The crack of the pistol jolted me, and as if someone had suddenly turned up the volume, I could hear people yelling and cheering. I fell into the middle of the pack as we scrambled up the first incline, feeling almost as if I was flying. Up the first, then the second hill, I slid around a hairpin turn, literally coming down a mini-cliff with my hand skidding along the dirt as though I was snowboarding. We stampeded back into the twists and turns of the woods, where I was playing hopscotch with roots and rocks and patches of mud. It was silent except for the sounds of our feet pounding and our heavy breathing as we hit the final hill.

It was a short race – only one and a half miles. The first mile or so was a zigzag of ups and downs too quick to notice with the adrenaline of the start still pumping through my blood. But just as I thought it was over, there it was: the hill. Half a mile long and too steep to be comfortable even at a jogging pace, this is where the race would be decided.

We started going up, and our pack split. One set of girls in the front rounded a curve as if they hadn’t even noticed the ground rising up, and I can’t say I saw them again. Then there was a second group, girls with hair flying and arms pounding, girls who I was with, then just behind, then lagging, lagging behind. In the last half mile, they opened a gap of 50 meters. They topped out the hill just as I realized I had no idea where the third group was or whether they were gaining on me.

Then, almost crying, with my legs burning, I began to run. I had run like this at the beginning too, but now I was doing it without the aid of anything but sheer will to catch the group up ahead.

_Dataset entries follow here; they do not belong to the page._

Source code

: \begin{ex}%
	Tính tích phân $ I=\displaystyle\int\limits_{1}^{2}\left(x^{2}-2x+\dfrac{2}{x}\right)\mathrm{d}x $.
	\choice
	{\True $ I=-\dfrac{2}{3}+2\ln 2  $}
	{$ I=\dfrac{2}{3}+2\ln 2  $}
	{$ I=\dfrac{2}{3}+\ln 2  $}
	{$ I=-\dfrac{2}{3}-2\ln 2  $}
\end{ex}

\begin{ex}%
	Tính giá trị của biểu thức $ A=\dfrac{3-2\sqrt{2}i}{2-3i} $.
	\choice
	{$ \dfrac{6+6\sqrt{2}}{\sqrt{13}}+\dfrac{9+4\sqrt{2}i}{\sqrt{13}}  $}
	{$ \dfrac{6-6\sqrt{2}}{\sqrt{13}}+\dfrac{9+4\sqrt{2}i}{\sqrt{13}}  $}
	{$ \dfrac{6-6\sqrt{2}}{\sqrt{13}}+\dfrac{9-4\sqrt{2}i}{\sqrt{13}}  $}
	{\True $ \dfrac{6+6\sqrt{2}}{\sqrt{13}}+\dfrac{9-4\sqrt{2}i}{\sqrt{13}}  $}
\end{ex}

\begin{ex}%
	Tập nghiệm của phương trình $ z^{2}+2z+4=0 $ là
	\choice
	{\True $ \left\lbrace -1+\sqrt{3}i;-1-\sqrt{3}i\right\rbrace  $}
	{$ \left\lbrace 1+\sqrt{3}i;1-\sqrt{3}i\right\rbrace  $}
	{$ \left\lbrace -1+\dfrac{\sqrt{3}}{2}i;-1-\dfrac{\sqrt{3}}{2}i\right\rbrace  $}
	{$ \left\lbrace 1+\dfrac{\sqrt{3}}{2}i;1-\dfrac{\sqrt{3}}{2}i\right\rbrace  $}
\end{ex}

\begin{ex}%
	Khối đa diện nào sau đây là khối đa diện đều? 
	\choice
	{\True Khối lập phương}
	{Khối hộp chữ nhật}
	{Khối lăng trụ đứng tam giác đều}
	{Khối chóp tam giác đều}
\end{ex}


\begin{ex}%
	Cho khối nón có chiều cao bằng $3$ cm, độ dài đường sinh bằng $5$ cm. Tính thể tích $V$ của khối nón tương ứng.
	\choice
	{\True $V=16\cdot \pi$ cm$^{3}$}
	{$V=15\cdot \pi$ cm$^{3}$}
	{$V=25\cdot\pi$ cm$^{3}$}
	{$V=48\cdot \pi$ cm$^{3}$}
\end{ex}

Suddenly I was out of the woods. I crossed the road and saw the finish just a loop away. Stretched out in front of me was a line of struggling girls. My resolve was sinking, and I was beginning to think vile thoughts – quitting thoughts – when I heard it. I don’t know if it was fate or just dumb luck, but one of the girls in front of me had everyone cheering for her. Only a few strides back now, I heard them: “Come on, Clara! Run, Clara, run!

What else do I have to say? Discovering something that I would later learn is called a “kick,” I poured it all into that last 300 meters. The searing knives in my calves and thighs didn’t mean much as I approached that swinging brown ponytail, then inched past it, and kept going, going until the flags of the makeshift finish finally gave me permission to stop.

I didn’t get a medal that day, or any day my freshman year. I got three things I value much more: a memory, a mindset, and a mantra. I’ll never forget my first real race; that was the day I learned to run and never look back. As for the mindset, I learned something I never understood before: to give it everything you’ve got. You may not be the fastest or the strongest, but if you don’t try, you may as well just stay home and not bother running at all.

Then, finally, the mantra. I still race to it to this day, on the track or the trails, indoors or outdoors, I always have it there in case I need something to drown out the voice in my head telling me to quit. It keeps me running through the pain that only another runner can understand. It plays on a loop, like my iTunes playlist stuck on repeat.

“You are Clara. Run like Clara. You can give more. Run like Clara. Come on, run. You know you’ve got it in you. Keep going, and now go beat Clara.”